Lines from the one containing "##### 5.1 查看工單統計" through the final line of the entries below: reproduce them exactly, all of them and only them.

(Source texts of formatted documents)
------

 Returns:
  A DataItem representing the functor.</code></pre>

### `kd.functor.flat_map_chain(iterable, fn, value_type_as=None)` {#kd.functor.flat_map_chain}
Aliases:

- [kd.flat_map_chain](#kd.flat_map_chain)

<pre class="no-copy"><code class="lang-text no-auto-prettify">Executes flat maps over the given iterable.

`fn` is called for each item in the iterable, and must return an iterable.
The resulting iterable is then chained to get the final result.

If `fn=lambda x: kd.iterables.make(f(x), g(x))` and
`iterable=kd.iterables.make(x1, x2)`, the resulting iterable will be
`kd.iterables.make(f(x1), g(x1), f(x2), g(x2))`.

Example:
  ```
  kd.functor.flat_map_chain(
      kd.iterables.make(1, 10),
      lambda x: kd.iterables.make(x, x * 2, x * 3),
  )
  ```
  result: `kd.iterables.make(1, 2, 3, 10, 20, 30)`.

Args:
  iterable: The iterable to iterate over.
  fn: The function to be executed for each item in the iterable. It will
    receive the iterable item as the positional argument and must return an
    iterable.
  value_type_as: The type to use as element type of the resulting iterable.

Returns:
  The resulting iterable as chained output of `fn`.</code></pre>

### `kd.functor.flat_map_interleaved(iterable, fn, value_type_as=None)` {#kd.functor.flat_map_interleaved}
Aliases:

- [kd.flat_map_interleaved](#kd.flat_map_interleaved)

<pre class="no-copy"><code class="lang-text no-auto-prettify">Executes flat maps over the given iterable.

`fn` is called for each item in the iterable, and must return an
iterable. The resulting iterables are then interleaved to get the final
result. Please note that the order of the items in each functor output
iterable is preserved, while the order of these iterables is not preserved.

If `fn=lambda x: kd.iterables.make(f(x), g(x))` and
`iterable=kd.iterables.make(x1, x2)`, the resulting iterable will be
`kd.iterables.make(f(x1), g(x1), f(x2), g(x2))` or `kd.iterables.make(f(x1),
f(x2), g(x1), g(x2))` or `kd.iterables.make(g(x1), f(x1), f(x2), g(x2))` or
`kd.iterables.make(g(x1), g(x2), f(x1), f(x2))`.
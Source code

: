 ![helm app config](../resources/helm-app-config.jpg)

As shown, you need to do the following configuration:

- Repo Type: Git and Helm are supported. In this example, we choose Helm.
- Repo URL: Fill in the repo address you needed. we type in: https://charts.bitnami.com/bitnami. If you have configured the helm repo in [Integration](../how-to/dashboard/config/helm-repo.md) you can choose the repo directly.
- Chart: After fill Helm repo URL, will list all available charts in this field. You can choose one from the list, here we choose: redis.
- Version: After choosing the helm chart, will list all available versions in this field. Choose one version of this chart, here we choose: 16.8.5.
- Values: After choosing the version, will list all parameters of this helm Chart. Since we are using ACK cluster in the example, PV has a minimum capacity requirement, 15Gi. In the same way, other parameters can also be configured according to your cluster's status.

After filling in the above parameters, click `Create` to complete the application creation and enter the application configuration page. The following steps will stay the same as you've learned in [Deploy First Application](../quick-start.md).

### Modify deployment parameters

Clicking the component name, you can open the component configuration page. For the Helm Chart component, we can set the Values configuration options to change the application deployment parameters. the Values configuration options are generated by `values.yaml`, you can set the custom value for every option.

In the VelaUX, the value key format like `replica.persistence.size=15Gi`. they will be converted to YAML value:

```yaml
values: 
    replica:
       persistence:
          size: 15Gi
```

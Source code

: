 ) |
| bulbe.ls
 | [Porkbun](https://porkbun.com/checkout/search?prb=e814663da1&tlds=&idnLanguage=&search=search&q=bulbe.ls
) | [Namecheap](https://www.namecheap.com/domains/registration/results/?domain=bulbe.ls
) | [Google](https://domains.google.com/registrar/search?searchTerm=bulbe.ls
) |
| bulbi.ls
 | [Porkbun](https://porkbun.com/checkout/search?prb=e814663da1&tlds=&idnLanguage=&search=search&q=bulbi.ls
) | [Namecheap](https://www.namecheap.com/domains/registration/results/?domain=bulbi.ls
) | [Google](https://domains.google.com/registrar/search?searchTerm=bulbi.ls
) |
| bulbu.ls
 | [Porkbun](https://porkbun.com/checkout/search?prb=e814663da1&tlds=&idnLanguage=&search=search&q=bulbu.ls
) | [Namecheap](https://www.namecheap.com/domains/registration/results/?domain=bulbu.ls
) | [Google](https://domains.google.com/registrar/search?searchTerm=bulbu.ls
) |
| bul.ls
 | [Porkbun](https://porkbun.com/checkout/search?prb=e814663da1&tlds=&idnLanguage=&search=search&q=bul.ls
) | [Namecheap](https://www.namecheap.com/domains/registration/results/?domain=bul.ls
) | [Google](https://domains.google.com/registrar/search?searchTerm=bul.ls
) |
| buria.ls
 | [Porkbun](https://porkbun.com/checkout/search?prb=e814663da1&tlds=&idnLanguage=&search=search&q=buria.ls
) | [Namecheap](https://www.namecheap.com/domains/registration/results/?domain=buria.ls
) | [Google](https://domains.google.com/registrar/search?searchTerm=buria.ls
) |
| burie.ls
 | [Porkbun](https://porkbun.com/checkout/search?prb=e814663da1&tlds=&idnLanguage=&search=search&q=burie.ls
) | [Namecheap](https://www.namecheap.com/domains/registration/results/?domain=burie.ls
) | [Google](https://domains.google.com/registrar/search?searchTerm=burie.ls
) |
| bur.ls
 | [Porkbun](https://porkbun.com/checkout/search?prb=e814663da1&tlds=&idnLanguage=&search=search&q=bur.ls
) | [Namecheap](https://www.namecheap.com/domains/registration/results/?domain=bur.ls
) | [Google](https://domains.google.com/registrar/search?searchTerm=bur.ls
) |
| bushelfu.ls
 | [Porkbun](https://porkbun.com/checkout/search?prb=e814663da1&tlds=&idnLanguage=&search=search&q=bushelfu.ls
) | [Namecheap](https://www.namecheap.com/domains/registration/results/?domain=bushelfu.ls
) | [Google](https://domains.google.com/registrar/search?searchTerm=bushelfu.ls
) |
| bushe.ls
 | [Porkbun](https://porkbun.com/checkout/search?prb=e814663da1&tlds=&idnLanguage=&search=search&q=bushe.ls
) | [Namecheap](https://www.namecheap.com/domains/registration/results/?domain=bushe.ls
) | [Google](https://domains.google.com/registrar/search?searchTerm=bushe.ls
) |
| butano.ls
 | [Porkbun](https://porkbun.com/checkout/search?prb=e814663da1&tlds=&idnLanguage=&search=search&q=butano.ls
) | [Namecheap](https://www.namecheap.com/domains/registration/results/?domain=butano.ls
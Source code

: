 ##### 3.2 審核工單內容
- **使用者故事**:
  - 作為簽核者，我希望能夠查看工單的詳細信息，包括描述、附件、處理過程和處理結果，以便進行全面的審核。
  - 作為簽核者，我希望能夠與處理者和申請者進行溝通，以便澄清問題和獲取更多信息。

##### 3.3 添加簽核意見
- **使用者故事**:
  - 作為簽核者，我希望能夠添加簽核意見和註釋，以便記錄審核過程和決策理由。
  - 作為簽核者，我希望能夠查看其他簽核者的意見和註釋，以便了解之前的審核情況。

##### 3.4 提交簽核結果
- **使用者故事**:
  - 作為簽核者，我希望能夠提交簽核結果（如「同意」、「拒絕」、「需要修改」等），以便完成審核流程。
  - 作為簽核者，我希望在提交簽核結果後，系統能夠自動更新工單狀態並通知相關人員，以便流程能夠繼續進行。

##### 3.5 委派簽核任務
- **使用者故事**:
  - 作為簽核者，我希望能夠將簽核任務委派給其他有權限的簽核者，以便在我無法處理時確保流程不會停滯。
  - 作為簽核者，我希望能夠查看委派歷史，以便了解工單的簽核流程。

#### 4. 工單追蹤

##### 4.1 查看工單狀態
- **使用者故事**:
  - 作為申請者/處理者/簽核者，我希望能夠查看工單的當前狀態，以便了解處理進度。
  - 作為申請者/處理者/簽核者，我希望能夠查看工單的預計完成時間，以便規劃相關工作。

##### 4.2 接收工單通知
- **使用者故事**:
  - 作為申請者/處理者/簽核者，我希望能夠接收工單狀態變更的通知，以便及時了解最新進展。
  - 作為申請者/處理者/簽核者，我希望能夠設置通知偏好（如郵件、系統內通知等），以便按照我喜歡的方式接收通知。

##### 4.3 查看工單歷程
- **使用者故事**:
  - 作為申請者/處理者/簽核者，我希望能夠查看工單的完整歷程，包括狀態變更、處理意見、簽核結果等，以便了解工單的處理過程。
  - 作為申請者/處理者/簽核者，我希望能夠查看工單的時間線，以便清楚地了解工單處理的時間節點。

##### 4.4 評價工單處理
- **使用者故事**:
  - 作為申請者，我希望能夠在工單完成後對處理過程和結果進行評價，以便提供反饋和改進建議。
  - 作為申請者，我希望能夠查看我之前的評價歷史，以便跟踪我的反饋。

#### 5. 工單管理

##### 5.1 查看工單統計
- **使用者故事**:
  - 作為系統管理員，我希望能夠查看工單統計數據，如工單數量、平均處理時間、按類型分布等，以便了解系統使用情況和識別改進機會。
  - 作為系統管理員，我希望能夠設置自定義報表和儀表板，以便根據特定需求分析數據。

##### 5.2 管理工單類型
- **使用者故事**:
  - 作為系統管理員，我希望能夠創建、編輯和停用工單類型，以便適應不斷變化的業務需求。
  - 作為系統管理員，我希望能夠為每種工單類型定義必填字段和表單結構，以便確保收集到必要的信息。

------

Result below:
##### 5.1 查看工單統計
- **使用者故事**:
  - 作為系統管理員，我希望能夠查看工單統計數據，如工單數量、平均處理時間、按類型分布等，以便了解系統使用情況和識別改進機會。
  - 作為系統管理員，我希望能夠設置自定義報表和儀表板，以便根據特定需求分析數據。

##### 5.2 管理工單類型
- **使用者故事**:
  - 作為系統管理員，我希望能夠創建、編輯和停用工單類型，以便適應不斷變化的業務需求。
  - 作為系統管理員，我希望能夠為每種工單類型定義必填字段和表單結構，以便確保收集到必要的信息。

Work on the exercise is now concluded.